Hacker News new | ask | show | jobs
by robjan 2294 days ago
From the perspective of a person who uses an alphabetical language, such as English, sure Unicode can be "done". But if your language is based on ideograms, like Chinese, then it'll never be "done". As words are created they need to be encoded.
1 comments

Again, that's great and I understand that (I've studied Japanese), but that's only part of the new version. They're not adding pictures of "mousetrap" and "olives" and "toilet plunger" because any existing language needs to write these.
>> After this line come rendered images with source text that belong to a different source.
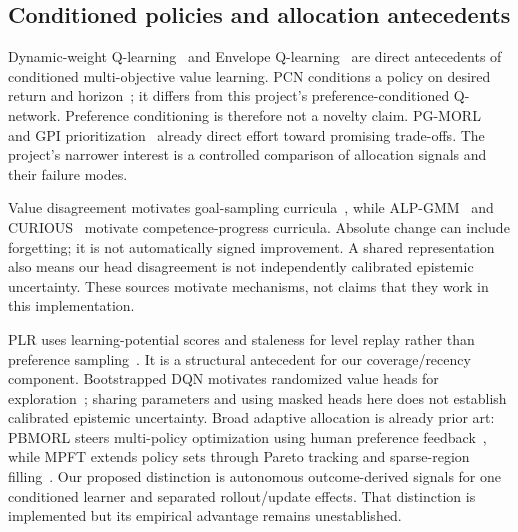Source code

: \subsection{Conditioned policies and allocation antecedents}
Dynamic-weight Q-learning~\cite{abels2019dynamic-weights} and Envelope
Q-learning~\cite{yang2019envelope} are direct antecedents of conditioned
multi-objective value learning. PCN conditions a policy on desired return and
horizon~\cite{reymond2022pcn}; it differs from this project's preference-conditioned
Q-network. Preference conditioning is therefore not a novelty claim.
PG-MORL~\cite{xu2020pgmorl} and GPI prioritization~\cite{alegre2023gpi-prioritization}
already direct effort toward promising trade-offs. The project's narrower
interest is a controlled comparison of allocation signals and their failure modes.

Value disagreement motivates goal-sampling curricula~\cite{zhang2020value-disagreement},
while ALP-GMM~\cite{portelas2020alp-gmm} and CURIOUS~\cite{colas2019curious}
motivate competence-progress curricula. Absolute change can include forgetting;
it is not automatically signed improvement. A shared representation also means
our head disagreement is not independently calibrated epistemic uncertainty.
These sources motivate mechanisms, not claims that they work in this implementation.

PLR uses learning-potential scores and staleness for level replay rather than
preference sampling~\cite{jiang2021plr}. It is a structural antecedent for our
coverage/recency component. Bootstrapped DQN motivates randomized value heads
for exploration~\cite{osband2016bootstrapped-dqn}; sharing parameters and using
masked heads here does not establish calibrated epistemic uncertainty.
Broad adaptive allocation is already prior art: PBMORL steers multi-policy
optimization using human preference feedback~\cite{hu2026pbmorl}, while MPFT
extends policy sets through Pareto tracking and sparse-region filling~\cite{zhao2026mpft}.
Our proposed distinction is autonomous outcome-derived signals for one
conditioned learner and separated rollout/update effects. That distinction is
implemented but its empirical advantage remains unestablished.

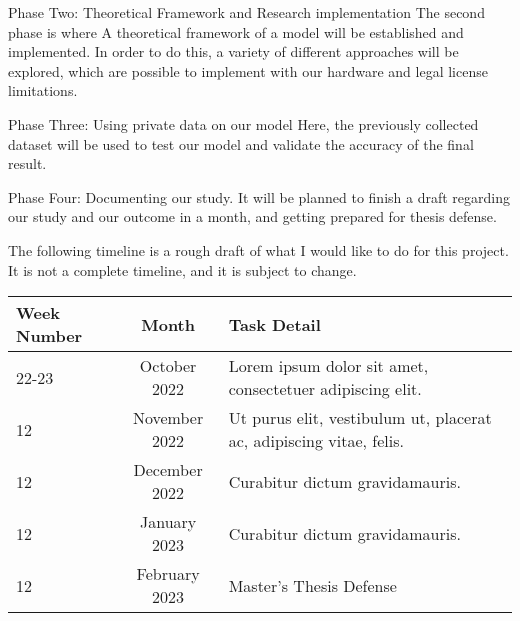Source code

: Phase Two: Theoretical Framework and Research implementation
The second phase is where A theoretical framework of a model will be established and implemented. In order to do this, a variety of different approaches will be explored, which are possible to implement with our hardware and legal license limitations.

Phase Three: Using private data on our model
Here, the previously collected dataset will be used to test our model and validate the accuracy of the final result.

Phase Four: Documenting our study.
It will be planned to finish a draft regarding our study and our outcome in a month, and getting prepared for thesis defense.

The following timeline is a rough draft of what I would like to do for this project. It is not a complete timeline, and it is subject to change.


\begin{tabular}{||l|c|p{9.5cm}|}
    \cline{1-3}
    
    Week Number & Month & Task Detail \\
    \hline \hline
    22-23 & October 2022 & Lorem ipsum dolor sit amet, consectetuer adipiscing elit. \\
    \hline
    12 & November 2022 &  Ut purus elit, vestibulum ut, placerat ac, adipiscing vitae, felis. \\
    \hline
    12 & December 2022 & Curabitur dictum gravidamauris. \\
    \hline
    12 & January 2023 & Curabitur dictum gravidamauris. \\ [.3cm]
   \hline
    12 & February 2023 & Master's Thesis Defense \\ [.3cm]
    \cline{1-3}
\end{tabular}

\newpage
Furthermore, I'm really starting to question the way CJK is encoded. We don't make every English word a separate codepoint. 97% of these CJK ideographs are just different combinations of the same few radicals. Korean seems especially weird, as they have both individual radicals and every precomposed triple (in a block that's been rearranged once or twice, on the basis that nobody was really using it yet). I'm not saying we should nix all precomposed Hanzi/Kanji, exactly, because that's a very convenient way for programs to handle text, but it seems like this system is becoming increasingly awkward for non-western languages.
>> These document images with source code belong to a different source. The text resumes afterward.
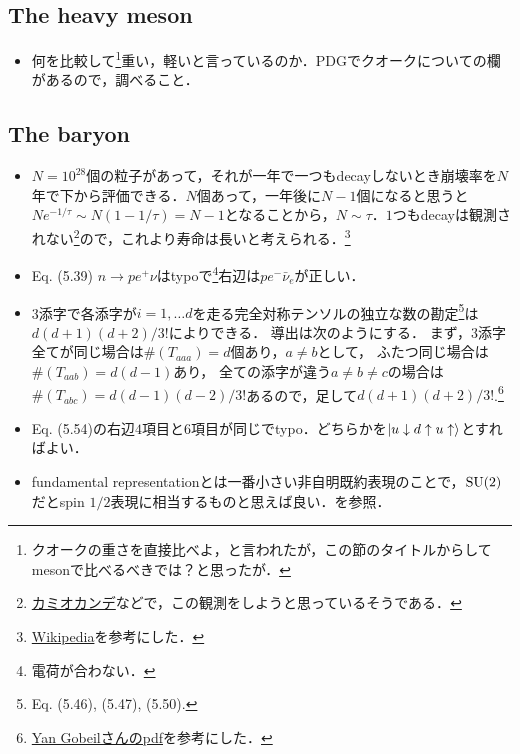 \subsection{The heavy meson}
\begin{itemize}
		\item 何を比較して\footnote{クオークの重さを直接比べよ，と言われたが，この節のタイトルからしてmesonで比べるべきでは？と思ったが．}重い，軽いと言っているのか．PDGでクオークについての欄があるので，調べること．
\end{itemize}
\subsection{The baryon}
\begin{itemize}
		\item $N=10^{28} $個の粒子があって，それが一年で一つもdecayしないとき崩壊率を$N $年で下から評価できる．$N $個あって，一年後に$N-1 $個になると思うと$Ne^{-1/\tau} \sim N( 1 - 1/\tau) = N-1 $となることから，$N\sim \tau $．$1 $つもdecayは観測されない\footnote{\href{https://www-sk.icrr.u-tokyo.ac.jp/sk/about/research/}{カミオカンデ}などで，この観測をしようと思っているそうである．}ので，これより寿命は長いと考えられる．\footnote{\href{https://ja.wikipedia.org/wiki/\%E9\%99\%BD\%E5\%AD\%90\#cite\_note-11}{Wikipedia}を参考にした．}
		\item Eq. (5.39) $n \to pe^{+}\nu $はtypoで\footnote{電荷が合わない．}右辺は$pe^{-}\bar{\nu}_e $が正しい．
		\item 3添字で各添字が$i=1, \ldots d $を走る完全対称テンソルの独立な数の勘定\footnote{Eq. (5.46), (5.47), (5.50).}は$d(d+1)(d+2)/3! $によりできる．
				導出は次のようにする．
				まず，$3 $添字全てが同じ場合は$\#(T_{aaa}) = d $個あり，$a\neq  b $として，
				ふたつ同じ場合は$\#(T_{aab}) = d(d-1)$あり，
				全ての添字が違う$a\neq b \neq c $の場合は$\#(T_{abc}) = d(d-1)(d-2)/3! $あるので，足して$d(d+1)(d+2)/3! $.\footnote{\href{http://www.physics.mcgill.ca/~yangob/symmetric\%20tensor.pdf}{Yan Gobeilさんのpdf}を参考にした．}
		\item Eq. (5.54)の右辺$4 $項目と$6 $項目が同じでtypo．どちらかを$\ket{u\downarrow d\uparrow u\uparrow} $とすればよい．
		\item fundamental representationとは一番小さい非自明既約表現のことで，$\mathrm{SU}(2) $だとspin $1/2 $表現に相当するものと思えば良い．\cite{BB03663366}を参照．
\end{itemize}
I feel there's a fundamental flaw when our "universal" text encoding system can't handle the regular creation of new words in a well-understood way, for languages spoken by 1/3rd of the world's population. It's like we're issuing hardware patches for a software problem.
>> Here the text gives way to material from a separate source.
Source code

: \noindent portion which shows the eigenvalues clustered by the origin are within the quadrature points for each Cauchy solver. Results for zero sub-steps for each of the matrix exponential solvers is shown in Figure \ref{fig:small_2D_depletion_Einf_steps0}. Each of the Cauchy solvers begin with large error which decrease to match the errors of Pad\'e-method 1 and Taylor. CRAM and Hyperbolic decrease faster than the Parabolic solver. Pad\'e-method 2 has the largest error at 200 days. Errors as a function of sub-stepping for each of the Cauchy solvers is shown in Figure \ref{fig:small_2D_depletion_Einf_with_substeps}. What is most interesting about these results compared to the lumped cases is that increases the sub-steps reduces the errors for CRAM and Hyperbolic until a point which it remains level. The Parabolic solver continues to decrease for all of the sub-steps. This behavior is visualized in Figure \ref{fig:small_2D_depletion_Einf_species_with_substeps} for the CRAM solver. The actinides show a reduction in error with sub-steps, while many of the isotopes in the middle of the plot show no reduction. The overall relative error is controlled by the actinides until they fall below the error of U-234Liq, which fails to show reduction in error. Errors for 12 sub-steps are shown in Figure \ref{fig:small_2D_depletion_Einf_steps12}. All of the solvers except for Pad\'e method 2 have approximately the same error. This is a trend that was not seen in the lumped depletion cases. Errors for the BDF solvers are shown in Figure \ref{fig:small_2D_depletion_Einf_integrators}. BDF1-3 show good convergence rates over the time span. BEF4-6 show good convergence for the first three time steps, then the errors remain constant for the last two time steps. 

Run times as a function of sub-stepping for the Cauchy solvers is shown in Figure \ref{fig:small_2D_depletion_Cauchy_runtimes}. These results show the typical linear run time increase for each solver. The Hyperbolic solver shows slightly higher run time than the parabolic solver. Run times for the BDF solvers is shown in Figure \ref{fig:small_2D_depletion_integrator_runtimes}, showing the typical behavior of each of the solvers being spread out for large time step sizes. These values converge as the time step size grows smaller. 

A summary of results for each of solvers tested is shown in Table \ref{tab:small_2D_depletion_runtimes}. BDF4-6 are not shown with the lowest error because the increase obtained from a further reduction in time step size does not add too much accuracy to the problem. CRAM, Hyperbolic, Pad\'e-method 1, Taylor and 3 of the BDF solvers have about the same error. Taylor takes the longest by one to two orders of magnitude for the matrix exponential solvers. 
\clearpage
It is, I do not like the way CJK is being doubt with. Not to mention fonts dont include All the CJK variants of the fonts when I use the same word but need a JK variant because that is how it was suppose to be used.

Even the "C" has traditional and simplified variant.

Fortunately I think Unicode is pretty much done for Alphabetical languages. Someday if CJK design Unicode isn't good enough breaking it off to something better isn't entire impossible.